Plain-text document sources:
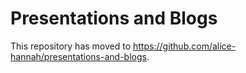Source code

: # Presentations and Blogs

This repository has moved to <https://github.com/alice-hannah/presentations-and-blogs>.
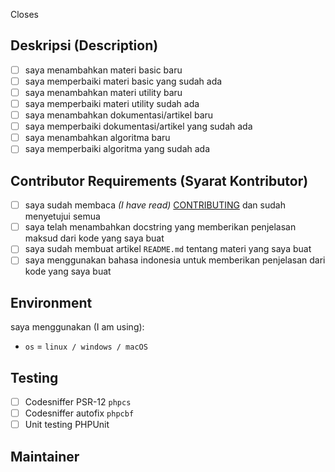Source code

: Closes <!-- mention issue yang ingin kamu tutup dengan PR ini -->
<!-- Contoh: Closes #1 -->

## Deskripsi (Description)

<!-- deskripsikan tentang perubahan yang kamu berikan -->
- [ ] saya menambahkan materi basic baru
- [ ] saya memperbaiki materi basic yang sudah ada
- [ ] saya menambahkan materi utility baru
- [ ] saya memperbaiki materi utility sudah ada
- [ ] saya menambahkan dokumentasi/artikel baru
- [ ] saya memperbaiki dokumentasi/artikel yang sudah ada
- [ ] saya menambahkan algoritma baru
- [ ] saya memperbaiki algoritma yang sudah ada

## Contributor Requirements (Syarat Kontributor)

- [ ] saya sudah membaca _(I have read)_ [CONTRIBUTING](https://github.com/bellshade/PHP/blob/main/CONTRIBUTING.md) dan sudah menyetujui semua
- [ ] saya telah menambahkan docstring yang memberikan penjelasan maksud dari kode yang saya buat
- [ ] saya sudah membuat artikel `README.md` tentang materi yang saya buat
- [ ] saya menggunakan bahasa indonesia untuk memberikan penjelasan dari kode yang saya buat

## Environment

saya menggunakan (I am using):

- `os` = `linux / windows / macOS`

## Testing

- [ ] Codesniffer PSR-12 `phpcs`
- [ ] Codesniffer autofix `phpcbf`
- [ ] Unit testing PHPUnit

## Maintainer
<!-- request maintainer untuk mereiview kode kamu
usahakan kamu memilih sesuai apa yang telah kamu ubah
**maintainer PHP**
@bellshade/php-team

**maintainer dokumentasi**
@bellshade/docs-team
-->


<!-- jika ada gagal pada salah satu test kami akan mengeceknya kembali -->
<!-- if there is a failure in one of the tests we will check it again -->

YOUR ASSIGNMENT:
When copying from the data above, print only the lines from the line containing "This repository has" to the line containing "- [ ] Codesniffer autofix", exactly, and leave the pictures out.

ANSWER SECTION:
This repository has moved to <https://github.com/alice-hannah/presentations-and-blogs>.
Source code

: Closes <!-- mention issue yang ingin kamu tutup dengan PR ini -->
<!-- Contoh: Closes #1 -->

## Deskripsi (Description)

<!-- deskripsikan tentang perubahan yang kamu berikan -->
- [ ] saya menambahkan materi basic baru
- [ ] saya memperbaiki materi basic yang sudah ada
- [ ] saya menambahkan materi utility baru
- [ ] saya memperbaiki materi utility sudah ada
- [ ] saya menambahkan dokumentasi/artikel baru
- [ ] saya memperbaiki dokumentasi/artikel yang sudah ada
- [ ] saya menambahkan algoritma baru
- [ ] saya memperbaiki algoritma yang sudah ada

## Contributor Requirements (Syarat Kontributor)

- [ ] saya sudah membaca _(I have read)_ [CONTRIBUTING](https://github.com/bellshade/PHP/blob/main/CONTRIBUTING.md) dan sudah menyetujui semua
- [ ] saya telah menambahkan docstring yang memberikan penjelasan maksud dari kode yang saya buat
- [ ] saya sudah membuat artikel `README.md` tentang materi yang saya buat
- [ ] saya menggunakan bahasa indonesia untuk memberikan penjelasan dari kode yang saya buat

## Environment

saya menggunakan (I am using):

- `os` = `linux / windows / macOS`

## Testing

- [ ] Codesniffer PSR-12 `phpcs`
- [ ] Codesniffer autofix `phpcbf`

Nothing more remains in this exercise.